(Records from a dataset)
◇ ◇ ◇ ◇ ◇

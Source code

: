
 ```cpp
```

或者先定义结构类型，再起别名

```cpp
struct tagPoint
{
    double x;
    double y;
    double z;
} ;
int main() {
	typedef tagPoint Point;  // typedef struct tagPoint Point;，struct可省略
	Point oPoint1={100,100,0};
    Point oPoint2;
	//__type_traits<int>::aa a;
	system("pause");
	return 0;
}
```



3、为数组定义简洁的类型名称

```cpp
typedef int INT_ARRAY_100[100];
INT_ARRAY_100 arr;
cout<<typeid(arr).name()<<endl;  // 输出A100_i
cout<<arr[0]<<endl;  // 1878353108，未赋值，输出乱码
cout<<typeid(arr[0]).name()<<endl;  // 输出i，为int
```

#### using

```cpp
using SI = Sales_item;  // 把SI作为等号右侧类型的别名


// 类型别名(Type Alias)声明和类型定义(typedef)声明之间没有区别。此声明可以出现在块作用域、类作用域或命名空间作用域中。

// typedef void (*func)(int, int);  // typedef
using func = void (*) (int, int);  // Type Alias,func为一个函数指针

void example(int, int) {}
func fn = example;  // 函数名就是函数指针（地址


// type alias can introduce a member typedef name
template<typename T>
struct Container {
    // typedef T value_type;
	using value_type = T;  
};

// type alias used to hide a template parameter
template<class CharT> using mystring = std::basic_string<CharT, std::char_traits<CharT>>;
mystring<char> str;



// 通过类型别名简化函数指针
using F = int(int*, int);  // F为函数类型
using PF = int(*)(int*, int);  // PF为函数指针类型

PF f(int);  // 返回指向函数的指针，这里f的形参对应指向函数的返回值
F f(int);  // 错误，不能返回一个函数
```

◇ ◇ ◇ ◇ ◇

• **TASK BRIEF**
Filter the records, keeping only lines that contain "func", and show those lines.

• **SOLUTION**
// typedef void (*func)(int, int);  // typedef
using func = void (*) (int, int);  // Type Alias,func为一个函数指针
func fn = example;  // 函数名就是函数指针（地址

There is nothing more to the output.